Argentina rechaza el Bernabéu para la Finalissima y propone el Monumental
Argentina rechaza Bernabéu para Finalissima, propone Monumental

Argentina se niega a disputar la Finalissima en el Santiago Bernabéu

La Finalissima, el esperado encuentro entre las selecciones de España y Argentina como campeonas de la Eurocopa y la Copa América, enfrenta una nueva controversia sobre su sede. Originalmente programada para el estadio de Lusail en Catar, el partido del 27 de marzo se vio afectado por la guerra en Medio Oriente, lo que llevó a buscar alternativas. Sin embargo, Claudio Tapia, presidente de la Asociación del Fútbol Argentino (AFA), ha expresado un firme rechazo a la posibilidad de trasladar el evento al Santiago Bernabéu en España.

La propuesta argentina: el Estadio Monumental

En declaraciones recientes, Tapia dejó clara su postura: "España quiere que la Finalissima se juegue en España y yo quiero que se juegue en el Monumental". El dirigente argentino argumenta que el Estadio Monumental en Buenos Aires es el escenario ideal para acoger esta gran final, destacando su capacidad y significado histórico para el fútbol sudamericano.
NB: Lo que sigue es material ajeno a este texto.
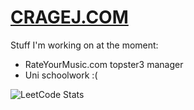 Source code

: # [CRAGEJ.COM](https://cragej.com)

Stuff I'm working on at the moment:  
- RateYourMusic.com topster3 manager
- Uni schoolwork :(



![LeetCode Stats](https://leetcard.jacoblin.cool/CrageJ?theme=nord&font=UnifrakturCook&ext=heatmap)
<!--
**CrageJ/CrageJ** is a ✨ _special_ ✨ repository because its `README.md` (this file) appears on your GitHub profile.

Here are some ideas to get you started:

- 🔭 I’m currently working on ...
- 🌱 I’m currently learning ...
- 👯 I’m looking to collaborate on ...
- 🤔 I’m looking for help with ...
- 💬 Ask me about ...
- 📫 How to reach me: ...
- 😄 Pronouns: ...
- ⚡ Fun fact: ...
-->
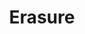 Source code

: ---
title: "Erasure"
summary: "Erasure are an English synth-pop duo formed in London in 1985, consisting of lead vocalist and songwriter Andy Bell with songwriter, producer and keyboardist Vince Clarke, previously known as co-founder of the band Depeche Mode and a member of synth-pop duo Yazoo. From their fourth single, \"Sometimes\" , Erasure established themselves on the UK Singles Chart, becoming one of the most successful acts of the mid-1980s to the mid-1990s. From 1986 to 2007, the pair achieved 24 consecutive top-40 entries in the UK singles chart. By 2009, 34 of their 37 chart-eligible singles and EPs had made the UK top 40, including 17 climbing into the top 10. At the 1989 Brit Awards, Erasure won the Brit Award for Best British Group.Erasure made their debut with the studio album Wonderland in 1986, however it did not perform well chart-wise. With their second release The Circus the following year in 1987 came major success, the album skyrocketing to a UK number 6 and spawning four top-20 singles. Their third studio album, The Innocents released in 1988, was rendered a number one and was followed the same year by the Christmas EP Crackers International peaking at number 2. The Innocents set the scene as being the first in a string of albums to place in the top spot, with their next five long-form releases also reaching the pole position of the UK Albums Chart: the albums Wild! and the Mercury Prize nominated Chorus , the ABBA tribute EP Abba-esque , the compilation Pop! The First 20 Hits , then the studio album I Say I Say I Say . Erasure's best-known songs are mainly from albums of this period and include \"Oh L'amour\", \"Sometimes\", \"Victim of Love\", \"The Circus\", \"Ship of Fools\", \"Chains of Love\", \"A Little Respect\", \"Stop!\", \"Drama!\", \"Blue Savannah\", \"Star\", \"Chorus\", \"Love to Hate You\", \"Breath of Life\", \"Always\" and \"Run to the Sun\". Erasure's commercial success began to fade from 1995, with the atmospheric self-titled studio album Erasure which, despite being a critical success, confused its audience. The mixed reception of the following studio album, Cowboy , confirmed a career decline in Erasure's popularity until the studio album Loveboat , which went almost unnoticed. In the mid-2000s, however, the duo have managed to make a commercial comeback in some European countries and in the United States, notably thanks to their cover album Other People's Songs , followed by the studio album Nightbird , which won back fans. This return to favour gave the band their last two commercially successful singles: \"Solsbury Hill\" and \"Breathe\" . In the late 2000s, Erasure began briefly a new commercial decline with the acoustic album Union Street followed by Light at the End of the World , Tomorrow's World , and the Christmas album Snow Globe . Erasure returned to the top 20 album charts with the following studio albums The Violet Flame , World Be Gone and The Neon . Despite the singles from this decade not managing to reach the charts, however, a solid international fanbase enables Erasure to maintain its activity through touring and online sales, as well as the royalties attached to the catalogue of their past successful records.
Achieving mainstream success at home in the UK, Erasure also has a strong following abroad, especially in some European countries—mainly in Ireland, Germany, Austria, Denmark and Sweden. Surprisingly, Erasure has a broad audience in some South American countries, especially in Argentina, Chile and Peru. In the US, Erasure had three successful singles: \"Chains of Love\" at number 12, their biggest chart placing ever in that country, \"A Little Respect\" at number 14, and \"Always\" at number 20. In Russia, as well as in the former Soviet bloc countries, Erasure is mostly known for the sole song \"Love to Hate You\" . In France, \"Oh L'amour\" was the band's only successful single, peaking at number 14 in the singles top 50 of that country, followed by \"Sometimes\" that underperformed at a low number 39 and still remains to this day Erasure's last entry in the French singles chart.
Overall in their career, Erasure have written over 200 songs and have sold over 28 million albums worldwide."
image: "erasure.jpg"
apple_music_artist_url: "https://music.apple.com/gb/artist/erasure/153089"
wikipedia_url: "https://en.wikipedia.org/wiki/Erasure"
---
Además, Tapia anunció que dialogará con Alejandro Domínguez, presidente de la Conmebol, para promover esta opción, respaldada tanto por la AFA como por la confederación continental.
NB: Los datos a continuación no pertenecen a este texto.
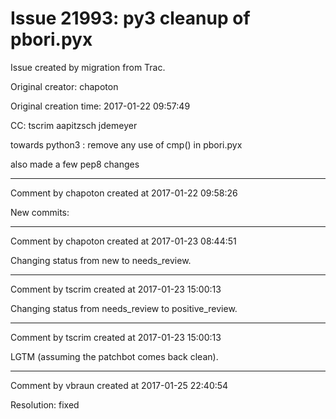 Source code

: # Issue 21993: py3 cleanup of pbori.pyx

Issue created by migration from Trac.

Original creator: chapoton

Original creation time: 2017-01-22 09:57:49

CC:  tscrim aapitzsch jdemeyer

towards python3 : remove any use of cmp() in pbori.pyx

also made a few pep8 changes


---

Comment by chapoton created at 2017-01-22 09:58:26

New commits:


---

Comment by chapoton created at 2017-01-23 08:44:51

Changing status from new to needs_review.


---

Comment by tscrim created at 2017-01-23 15:00:13

Changing status from needs_review to positive_review.


---

Comment by tscrim created at 2017-01-23 15:00:13

LGTM (assuming the patchbot comes back clean).


---

Comment by vbraun created at 2017-01-25 22:40:54

Resolution: fixed
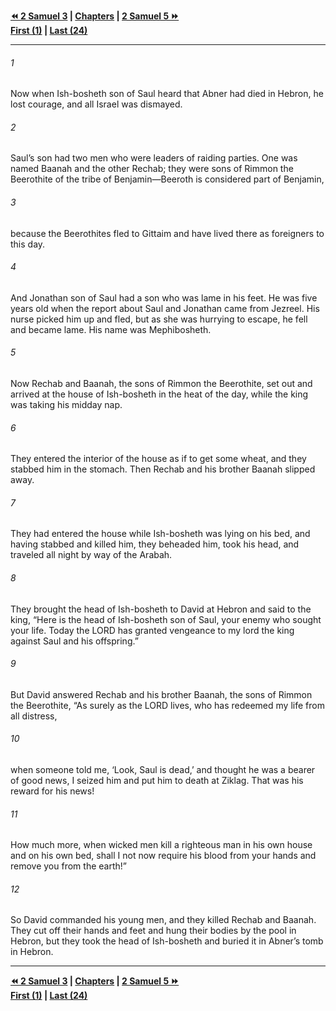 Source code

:   
**[⏪ 2 Samuel 3](./2%20Samuel%203.md) | [Chapters](./_index.md) | [2 Samuel 5 ⏩](./2%20Samuel%205.md)**  
**[First (1)](./2%20Samuel%201.md) | [Last (24)](./2%20Samuel%2024.md)**  
  
---  
  
###### 1  
Now when Ish-bosheth son of Saul heard that Abner had died in Hebron, he lost courage, and all Israel was dismayed.  
  
###### 2  
Saul’s son had two men who were leaders of raiding parties. One was named Baanah and the other Rechab; they were sons of Rimmon the Beerothite of the tribe of Benjamin—Beeroth is considered part of Benjamin,  
  
###### 3  
because the Beerothites fled to Gittaim and have lived there as foreigners to this day.  
  
###### 4  
And Jonathan son of Saul had a son who was lame in his feet. He was five years old when the report about Saul and Jonathan came from Jezreel. His nurse picked him up and fled, but as she was hurrying to escape, he fell and became lame. His name was Mephibosheth.  
  
###### 5  
Now Rechab and Baanah, the sons of Rimmon the Beerothite, set out and arrived at the house of Ish-bosheth in the heat of the day, while the king was taking his midday nap.  
  
###### 6  
They entered the interior of the house as if to get some wheat, and they stabbed him in the stomach. Then Rechab and his brother Baanah slipped away.  
  
###### 7  
They had entered the house while Ish-bosheth was lying on his bed, and having stabbed and killed him, they beheaded him, took his head, and traveled all night by way of the Arabah.  
  
###### 8  
They brought the head of Ish-bosheth to David at Hebron and said to the king, “Here is the head of Ish-bosheth son of Saul, your enemy who sought your life. Today the LORD has granted vengeance to my lord the king against Saul and his offspring.”  
  
###### 9  
But David answered Rechab and his brother Baanah, the sons of Rimmon the Beerothite, “As surely as the LORD lives, who has redeemed my life from all distress,  
  
###### 10  
when someone told me, ‘Look, Saul is dead,’ and thought he was a bearer of good news, I seized him and put him to death at Ziklag. That was his reward for his news!  
  
###### 11  
How much more, when wicked men kill a righteous man in his own house and on his own bed, shall I not now require his blood from your hands and remove you from the earth!”  
  
###### 12  
So David commanded his young men, and they killed Rechab and Baanah. They cut off their hands and feet and hung their bodies by the pool in Hebron, but they took the head of Ish-bosheth and buried it in Abner’s tomb in Hebron.  
  
  
---  
  
**[⏪ 2 Samuel 3](./2%20Samuel%203.md) | [Chapters](./_index.md) | [2 Samuel 5 ⏩](./2%20Samuel%205.md)**  
**[First (1)](./2%20Samuel%201.md) | [Last (24)](./2%20Samuel%2024.md)**  
  
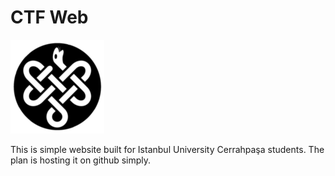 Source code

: # CTF Web

![CTF Web Logo](img/ms-icon-150x150.png "Cerrah Site Logo")

This is simple website built for Istanbul University Cerrahpaşa students. The plan is hosting it on github simply.
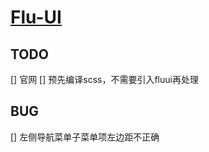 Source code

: # [Flu-UI](https://Conjurator.github.io/Flu-UI/)

## TODO
[] 官网
[] 预先编译scss，不需要引入fluui再处理

## BUG
[] 左侧导航菜单子菜单项左边距不正确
Solidaridad y preocupación por la situación en Medio Oriente

Más allá de la disputa por la sede, Tapia mostró su solidaridad con los países afectados por el conflicto, mencionando específicamente a Catar y Arabia Saudí. "Debemos trasladar nuestra solidaridad a los países, tenemos una relación muy directa con ellos. Imaginémonos ellos qué problema no están sufriendo las 24 horas del día", expresó. El presidente de la AFA reveló que su equipo ha estado monitoreando la situación desde el inicio de la crisis, trabajando en estrecha colaboración para evaluar alternativas y garantizar la seguridad del evento.
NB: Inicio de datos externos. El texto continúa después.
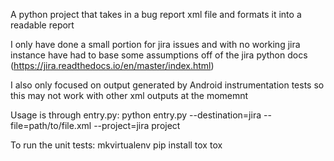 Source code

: A python project that takes in a bug report xml file and formats it into a readable report

I only have done a small portion for jira issues and with no working jira instance have had
to base some assumptions off of the jira python docs (https://jira.readthedocs.io/en/master/index.html)

I also only focused on output generated by Android instrumentation tests so this may not work with other
xml outputs at the momemnt


Usage is through entry.py:
python entry.py --destination=jira --file=path/to/file.xml --project=jira project


To run the unit tests:
mkvirtualenv <name>
pip install tox
tox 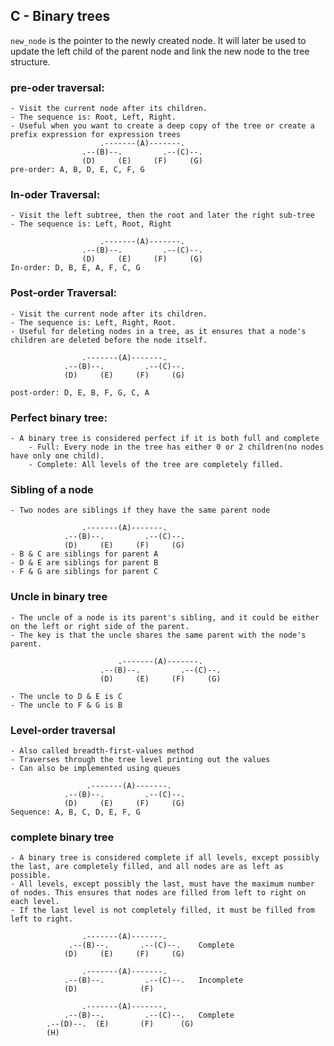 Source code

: ## C - Binary trees
`new_node` is the pointer to the newly created node. It will later be used to update the left child of the parent node and link the new node to the tree structure.

### pre-oder traversal:
    - Visit the current node after its children.
    - The sequence is: Root, Left, Right.
    - Useful when you want to create a deep copy of the tree or create a prefix expression for expression trees
                        .-------(A)-------.
                    .--(B)--.         .--(C)--.
                    (D)     (E)     (F)     (G)
    pre-order: A, B, D, E, C, F, G

### In-oder Traversal:
    - Visit the left subtree, then the root and later the right sub-tree
    - The sequence is: Left, Root, Right

                        .-------(A)-------.
                    .--(B)--.         .--(C)--.
                    (D)     (E)     (F)     (G)
    In-order: D, B, E, A, F, C, G

### Post-order Traversal:
    - Visit the current node after its children.
    - The sequence is: Left, Right, Root.
    - Useful for deleting nodes in a tree, as it ensures that a node's children are deleted before the node itself.

                    .-------(A)-------.
                .--(B)--.         .--(C)--.
                (D)     (E)     (F)     (G)

    post-order: D, E, B, F, G, C, A

### Perfect binary tree:
    - A binary tree is considered perfect if it is both full and complete
        - Full: Every node in the tree has either 0 or 2 children(no nodes have only one child).
        - Complete: All levels of the tree are completely filled.

### Sibling of a node
    - Two nodes are siblings if they have the same parent node

                    .-------(A)-------.
                .--(B)--.         .--(C)--.
                (D)     (E)     (F)     (G)
    - B & C are siblings for parent A
    - D & E are siblings for parent B
    - F & G are siblings for parent C

### Uncle in binary tree
    - The uncle of a node is its parent's sibling, and it could be either on the left or right side of the parent.
    - The key is that the uncle shares the same parent with the node's parent.

                            .-------(A)-------.
                        .--(B)--.         .--(C)--.
                        (D)     (E)     (F)     (G)

    - The uncle to D & E is C
    - The uncle to F & G is B

### Level-order traversal
    - Also called breadth-first-values method
    - Traverses through the tree level printing out the values
    - Can also be implemented using queues

                     .-------(A)-------.
                .--(B)--.         .--(C)--.
                (D)     (E)     (F)     (G)
    Sequence: A, B, C, D, E, F, G

### complete binary tree
    - A binary tree is considered complete if all levels, except possibly the last, are completely filled, and all nodes are as left as possible.
    - All levels, except possibly the last, must have the maximum number of nodes. This ensures that nodes are filled from left to right on each level.
    - If the last level is not completely filled, it must be filled from left to right.

                    .-------(A)-------.
                 .--(B)--.       .--(C)--.    Complete
                (D)     (E)     (F)     (G)

                    .-------(A)-------.
                .--(B)--.         .--(C)--.   Incomplete
                (D)              (F)

                    .-------(A)-------.
                .--(B)--.         .--(C)--.   Complete
            .--(D)--.  (E)       (F)      (G)
            (H) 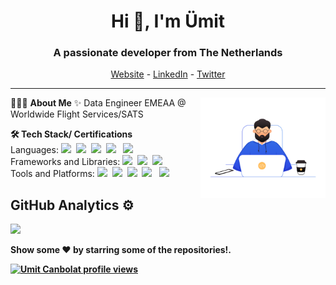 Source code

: <h1 align="center">Hi 👋, I'm Ümit</h1>
<h3 align="center">A passionate developer from The Netherlands</h3>

<p align="center">
  <a href="http://umitcanbolat.nl/">Website</a> -
  <a href="https://www.linkedin.com/in/ucanbolat/">LinkedIn</a> - 
  <a href="https://x.com/hoxsec/">Twitter</a>
</p>

-----------------------------------------------------------
👨🏻‍💻 **About Me**<img src="https://raw.githubusercontent.com/hoxsec/hoxsec/refs/heads/master/assets/coder-illustration-color.webp" min-width="300px" max-width="300px" width="200px" align="right"> 
✨ Data Engineer EMEAA @ Worldwide Flight Services/SATS<br>

<b>🛠 Tech Stack/ Certifications</b><br>
Languages: <img src="https://img.shields.io/badge/-python-437CAC?logo=python&logoColor=white&style=flat">&nbsp;
<img src="https://img.shields.io/badge/-Mysql-DC8F0F?logo=Mysql&logoColor=white&style=flat">&nbsp; 
<img src="https://img.shields.io/badge/-HTML5-DE5934?logo=HTML5&logoColor=white&style=flat">&nbsp;
<img src="https://img.shields.io/badge/-CSS3-2275B2?logo=CSS3&logoColor=white&style=flat"> &nbsp; 
<img src="https://img.shields.io/badge/-Informatica-DE5934?logo=Informatica&logoColor=white&style=flat"> &nbsp;<br>
Frameworks and Libraries: <!--- Frameworks and Libraries goes here -->
<img src="https://img.shields.io/badge/-Numpy-0E7ACE?logo=numpy&logoColor=white&style=flat">&nbsp;
<img src="https://img.shields.io/badge/-Pandas-150455?logo=pandas&logoColor=white&style=flat">&nbsp;
<img src="https://img.shields.io/badge/-Sklearn-F09437?logo=scikit-learn&logoColor=white&style=flat">&nbsp;&nbsp;<br>
Tools and Platforms: <img src="https://img.shields.io/badge/-Git-orange?logo=Git&logoColor=white&style=flat">&nbsp; 
<img src="https://img.shields.io/badge/-Cloudflare-4679A4?logo=Cloudflare&logoColor=orange&style=flat">&nbsp;
<img src="https://img.shields.io/badge/-Visual%20Studio%20Code-25AEF4?logo=visualstudio&logoColor=white&style=flat">&nbsp;
<img src="https://img.shields.io/badge/-Android Studio-green?logo=Android&logoColor=white&style=flat"> &nbsp;
<img src="https://img.shields.io/badge/-Jupyter-D7522D?logo=Jupyter&logoColor=white&style=flat">&nbsp;&nbsp;

## GitHub Analytics ⚙️
<picture>
  <img src="https://github-readme-stats.vercel.app/api?username=hoxsec&show=prs_merged,prs_merged_percentage&theme=dark&show_icons=true" />
</picture>

<b> Show some ❤️ by starring some of the repositories!.</p>

[![Umit Canbolat profile views](https://u8views.com/api/v1/github/profiles/6719066/views/day-week-month-total-count.svg)](https://u8views.com/github/hoxsec)
</p>
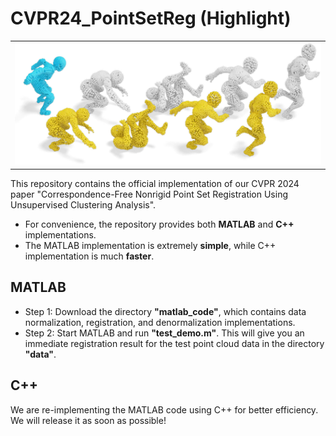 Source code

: # CVPR24_PointSetReg (Highlight)
<table>
    <tr>
    <td ><center><img src="./fig/cvpr24.png"> </center></td>
    </tr>
</table>
This repository contains the official implementation of our CVPR 2024 paper "Correspondence-Free Nonrigid Point Set Registration Using Unsupervised Clustering Analysis". 

- For convenience, the repository provides both **MATLAB** and **C++** implementations. 
- The MATLAB implementation is extremely **simple**, while C++ implementation is much **faster**.



## MATLAB 
- Step 1: Download the directory **"matlab_code"**, which contains data normalization, registration, and denormalization implementations. 
- Step 2: Start MATLAB and run **"test_demo.m"**. This will give you an immediate registration result for the test point cloud data in the directory **"data"**. 

  


## C++
We are re-implementing the MATLAB code using C++ for better efficiency. We will release it as soon as possible!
Esta postura refleja no solo un desacuerdo logístico, sino también una preocupación humanitaria, subrayando cómo los eventos deportivos pueden verse influenciados por contextos geopolíticos más amplios. La incertidumbre sobre la sede final añade tensión a la preparación del partido, que promete ser un enfrentamiento de alto nivel entre dos potencias futbolísticas.